Start of Listed entries

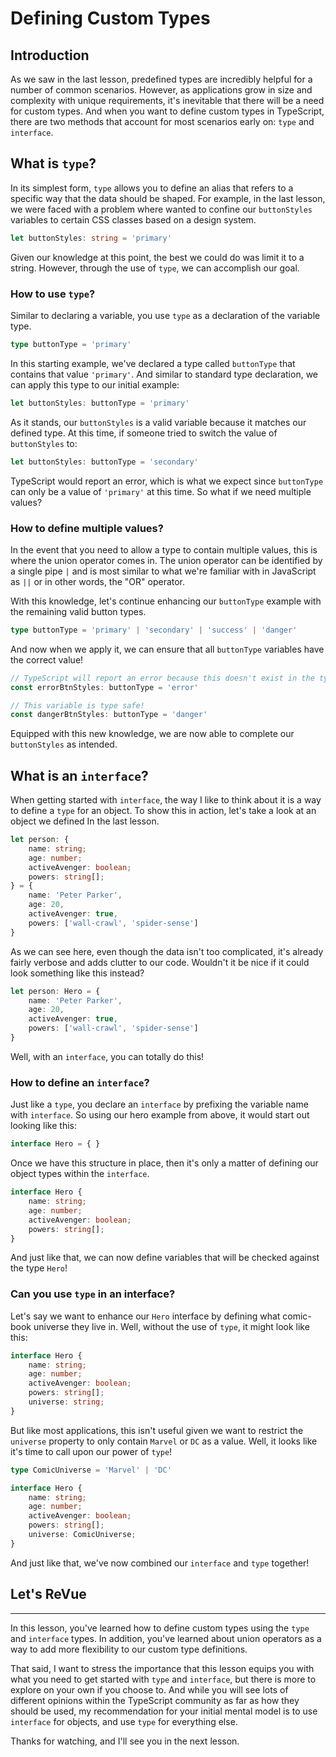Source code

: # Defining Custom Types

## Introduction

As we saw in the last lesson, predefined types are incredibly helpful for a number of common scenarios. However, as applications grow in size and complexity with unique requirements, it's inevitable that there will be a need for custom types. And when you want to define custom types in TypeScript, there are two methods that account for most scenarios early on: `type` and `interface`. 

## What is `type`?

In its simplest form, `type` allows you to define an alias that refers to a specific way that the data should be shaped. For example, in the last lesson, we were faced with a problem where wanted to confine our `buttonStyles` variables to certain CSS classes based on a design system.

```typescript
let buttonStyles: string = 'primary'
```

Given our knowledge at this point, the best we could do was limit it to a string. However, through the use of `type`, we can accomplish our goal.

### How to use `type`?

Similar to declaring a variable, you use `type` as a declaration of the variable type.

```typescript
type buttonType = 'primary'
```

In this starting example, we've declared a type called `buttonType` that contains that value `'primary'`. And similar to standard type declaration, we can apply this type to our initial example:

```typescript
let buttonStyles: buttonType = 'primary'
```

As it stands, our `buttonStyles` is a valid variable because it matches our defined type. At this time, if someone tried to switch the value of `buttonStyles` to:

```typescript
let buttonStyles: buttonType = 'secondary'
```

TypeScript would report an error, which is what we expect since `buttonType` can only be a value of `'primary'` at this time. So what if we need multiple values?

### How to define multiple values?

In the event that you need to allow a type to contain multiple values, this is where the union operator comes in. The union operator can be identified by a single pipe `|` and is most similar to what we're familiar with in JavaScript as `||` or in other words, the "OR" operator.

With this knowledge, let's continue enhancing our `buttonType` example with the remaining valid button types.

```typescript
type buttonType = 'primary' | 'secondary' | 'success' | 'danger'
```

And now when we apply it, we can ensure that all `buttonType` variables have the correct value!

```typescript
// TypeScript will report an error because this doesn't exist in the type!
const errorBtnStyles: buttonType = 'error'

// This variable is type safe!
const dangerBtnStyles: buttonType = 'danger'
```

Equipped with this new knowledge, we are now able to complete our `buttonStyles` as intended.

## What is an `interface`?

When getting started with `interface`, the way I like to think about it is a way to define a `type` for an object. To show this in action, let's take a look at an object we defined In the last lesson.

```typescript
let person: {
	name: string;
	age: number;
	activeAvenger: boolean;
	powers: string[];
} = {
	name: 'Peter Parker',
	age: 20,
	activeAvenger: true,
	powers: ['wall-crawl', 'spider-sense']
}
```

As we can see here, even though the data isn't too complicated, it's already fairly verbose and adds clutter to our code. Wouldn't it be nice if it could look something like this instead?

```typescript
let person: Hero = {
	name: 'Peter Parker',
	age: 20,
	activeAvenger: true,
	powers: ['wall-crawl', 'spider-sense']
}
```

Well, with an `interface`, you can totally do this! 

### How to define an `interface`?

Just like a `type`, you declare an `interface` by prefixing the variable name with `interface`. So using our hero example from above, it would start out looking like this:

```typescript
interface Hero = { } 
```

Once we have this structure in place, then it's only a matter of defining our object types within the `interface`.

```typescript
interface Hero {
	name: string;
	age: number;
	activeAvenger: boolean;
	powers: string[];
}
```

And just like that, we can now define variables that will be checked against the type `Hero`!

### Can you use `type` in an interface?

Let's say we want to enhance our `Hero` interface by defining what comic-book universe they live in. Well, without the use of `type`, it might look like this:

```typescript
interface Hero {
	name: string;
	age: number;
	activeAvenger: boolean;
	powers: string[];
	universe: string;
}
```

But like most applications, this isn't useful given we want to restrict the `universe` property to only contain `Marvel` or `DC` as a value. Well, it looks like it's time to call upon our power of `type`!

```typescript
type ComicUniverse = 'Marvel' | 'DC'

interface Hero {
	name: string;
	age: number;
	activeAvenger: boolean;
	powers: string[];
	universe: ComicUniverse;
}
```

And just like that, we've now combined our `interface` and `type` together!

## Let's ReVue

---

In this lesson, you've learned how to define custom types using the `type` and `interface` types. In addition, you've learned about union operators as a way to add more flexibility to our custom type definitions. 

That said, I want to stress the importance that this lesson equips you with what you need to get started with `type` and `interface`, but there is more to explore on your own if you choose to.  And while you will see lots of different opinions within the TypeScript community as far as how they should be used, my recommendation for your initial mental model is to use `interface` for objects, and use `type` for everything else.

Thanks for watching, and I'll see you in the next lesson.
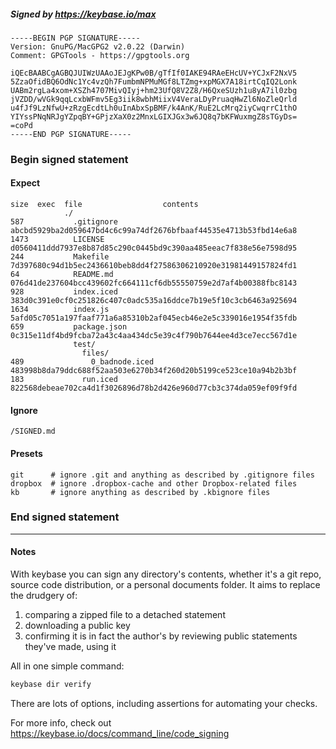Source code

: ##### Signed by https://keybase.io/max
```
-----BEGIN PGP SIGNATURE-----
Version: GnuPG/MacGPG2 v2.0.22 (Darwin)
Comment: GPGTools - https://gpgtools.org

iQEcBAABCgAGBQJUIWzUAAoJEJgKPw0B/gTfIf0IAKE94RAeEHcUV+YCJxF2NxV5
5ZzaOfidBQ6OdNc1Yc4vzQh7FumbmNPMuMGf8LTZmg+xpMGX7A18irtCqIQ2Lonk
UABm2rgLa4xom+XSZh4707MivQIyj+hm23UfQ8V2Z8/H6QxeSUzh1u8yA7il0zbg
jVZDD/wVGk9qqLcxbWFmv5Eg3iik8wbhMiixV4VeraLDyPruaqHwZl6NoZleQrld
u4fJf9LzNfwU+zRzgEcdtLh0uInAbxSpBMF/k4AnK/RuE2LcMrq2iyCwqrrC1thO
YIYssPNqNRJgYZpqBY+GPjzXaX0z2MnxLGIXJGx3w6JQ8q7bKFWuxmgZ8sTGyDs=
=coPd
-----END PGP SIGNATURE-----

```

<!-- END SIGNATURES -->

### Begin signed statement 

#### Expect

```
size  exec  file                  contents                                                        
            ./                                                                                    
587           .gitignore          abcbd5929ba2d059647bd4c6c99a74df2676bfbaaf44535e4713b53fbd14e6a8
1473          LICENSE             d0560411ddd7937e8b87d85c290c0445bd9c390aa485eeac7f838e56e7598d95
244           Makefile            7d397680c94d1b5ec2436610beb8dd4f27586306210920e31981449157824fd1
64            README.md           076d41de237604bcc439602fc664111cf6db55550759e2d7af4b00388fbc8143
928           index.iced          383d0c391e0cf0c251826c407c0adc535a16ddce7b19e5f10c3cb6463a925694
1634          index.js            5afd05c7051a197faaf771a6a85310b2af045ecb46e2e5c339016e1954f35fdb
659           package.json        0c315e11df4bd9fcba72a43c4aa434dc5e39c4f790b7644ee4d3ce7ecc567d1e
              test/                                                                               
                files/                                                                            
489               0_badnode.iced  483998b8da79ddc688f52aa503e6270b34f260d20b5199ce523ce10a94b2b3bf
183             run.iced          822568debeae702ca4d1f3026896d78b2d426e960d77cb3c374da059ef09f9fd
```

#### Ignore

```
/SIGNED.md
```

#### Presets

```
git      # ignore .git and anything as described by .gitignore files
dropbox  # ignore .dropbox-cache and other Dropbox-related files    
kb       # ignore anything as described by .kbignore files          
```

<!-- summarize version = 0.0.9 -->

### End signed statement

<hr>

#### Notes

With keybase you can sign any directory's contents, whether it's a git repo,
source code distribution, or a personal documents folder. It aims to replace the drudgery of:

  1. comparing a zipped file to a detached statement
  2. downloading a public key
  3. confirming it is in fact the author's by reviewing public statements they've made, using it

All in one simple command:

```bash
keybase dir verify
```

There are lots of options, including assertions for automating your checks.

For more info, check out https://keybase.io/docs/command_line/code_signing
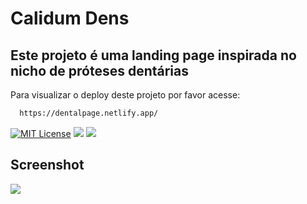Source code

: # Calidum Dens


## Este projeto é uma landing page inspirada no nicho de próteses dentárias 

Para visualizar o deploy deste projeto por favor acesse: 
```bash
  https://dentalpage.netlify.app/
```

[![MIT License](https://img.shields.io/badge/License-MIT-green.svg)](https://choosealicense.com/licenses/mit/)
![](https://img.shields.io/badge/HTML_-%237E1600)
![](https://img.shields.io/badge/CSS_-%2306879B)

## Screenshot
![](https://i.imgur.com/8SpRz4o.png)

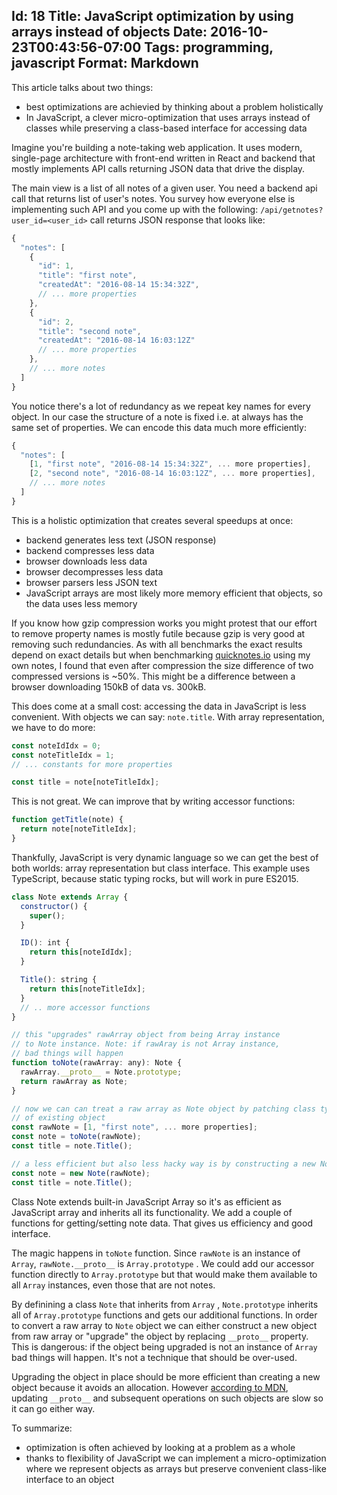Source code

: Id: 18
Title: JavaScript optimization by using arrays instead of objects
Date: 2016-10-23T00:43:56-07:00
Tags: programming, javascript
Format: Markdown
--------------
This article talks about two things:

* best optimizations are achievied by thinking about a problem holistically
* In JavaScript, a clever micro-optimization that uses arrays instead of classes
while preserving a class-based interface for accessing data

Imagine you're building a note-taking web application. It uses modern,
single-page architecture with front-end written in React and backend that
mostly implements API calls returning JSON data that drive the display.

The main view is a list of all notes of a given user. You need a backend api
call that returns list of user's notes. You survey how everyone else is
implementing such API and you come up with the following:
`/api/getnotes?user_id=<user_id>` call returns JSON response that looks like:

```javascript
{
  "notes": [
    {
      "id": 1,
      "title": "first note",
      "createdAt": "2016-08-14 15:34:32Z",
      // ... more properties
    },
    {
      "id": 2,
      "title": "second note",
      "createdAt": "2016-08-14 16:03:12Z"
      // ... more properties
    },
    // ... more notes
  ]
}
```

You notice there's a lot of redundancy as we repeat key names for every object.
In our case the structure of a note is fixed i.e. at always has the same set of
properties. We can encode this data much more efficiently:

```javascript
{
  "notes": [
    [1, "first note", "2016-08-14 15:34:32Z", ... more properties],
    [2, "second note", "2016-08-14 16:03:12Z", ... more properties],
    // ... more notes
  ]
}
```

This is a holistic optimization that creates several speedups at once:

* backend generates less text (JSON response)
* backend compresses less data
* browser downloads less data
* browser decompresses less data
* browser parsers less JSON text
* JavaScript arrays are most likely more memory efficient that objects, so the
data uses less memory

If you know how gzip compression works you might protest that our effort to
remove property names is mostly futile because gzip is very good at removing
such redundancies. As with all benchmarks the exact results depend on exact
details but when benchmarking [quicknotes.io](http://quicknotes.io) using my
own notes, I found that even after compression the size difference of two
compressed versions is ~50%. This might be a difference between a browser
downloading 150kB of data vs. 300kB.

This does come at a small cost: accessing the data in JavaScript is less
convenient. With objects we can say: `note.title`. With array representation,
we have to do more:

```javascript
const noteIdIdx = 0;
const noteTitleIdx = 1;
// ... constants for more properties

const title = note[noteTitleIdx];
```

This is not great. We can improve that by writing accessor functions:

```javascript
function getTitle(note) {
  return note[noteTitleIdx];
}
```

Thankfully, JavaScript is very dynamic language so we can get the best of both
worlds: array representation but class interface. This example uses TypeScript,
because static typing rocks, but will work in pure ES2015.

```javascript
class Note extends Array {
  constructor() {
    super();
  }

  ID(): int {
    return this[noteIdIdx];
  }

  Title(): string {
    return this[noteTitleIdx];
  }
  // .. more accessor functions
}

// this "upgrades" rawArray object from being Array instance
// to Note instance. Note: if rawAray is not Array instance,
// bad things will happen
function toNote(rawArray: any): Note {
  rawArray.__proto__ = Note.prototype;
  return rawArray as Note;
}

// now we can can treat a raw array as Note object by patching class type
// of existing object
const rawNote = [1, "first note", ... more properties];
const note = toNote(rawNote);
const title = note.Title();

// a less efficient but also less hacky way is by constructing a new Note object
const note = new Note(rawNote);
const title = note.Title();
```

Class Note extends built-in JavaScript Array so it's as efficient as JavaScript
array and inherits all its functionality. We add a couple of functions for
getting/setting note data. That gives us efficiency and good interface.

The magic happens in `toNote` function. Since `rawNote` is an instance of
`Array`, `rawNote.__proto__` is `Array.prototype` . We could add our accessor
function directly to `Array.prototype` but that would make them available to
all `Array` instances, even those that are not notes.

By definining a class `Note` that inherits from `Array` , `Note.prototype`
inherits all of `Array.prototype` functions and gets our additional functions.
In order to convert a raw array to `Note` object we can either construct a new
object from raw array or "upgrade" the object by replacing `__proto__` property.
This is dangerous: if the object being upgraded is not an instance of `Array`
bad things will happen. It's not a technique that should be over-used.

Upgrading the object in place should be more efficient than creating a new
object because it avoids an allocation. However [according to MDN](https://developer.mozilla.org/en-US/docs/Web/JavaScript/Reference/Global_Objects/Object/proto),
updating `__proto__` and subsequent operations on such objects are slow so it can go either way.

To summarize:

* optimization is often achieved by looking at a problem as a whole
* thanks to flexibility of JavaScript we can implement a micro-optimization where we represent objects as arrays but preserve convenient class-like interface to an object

End of Listed entries

# What is required:
Out of the data above, give again only the lines starting at the one holding "details but when" and ending at the one holding "compressed versions is", unchanged.

# Solution for this exercise:
details but when benchmarking [quicknotes.io](http://quicknotes.io) using my
own notes, I found that even after compression the size difference of two
compressed versions is ~50%. This might be a difference between a browser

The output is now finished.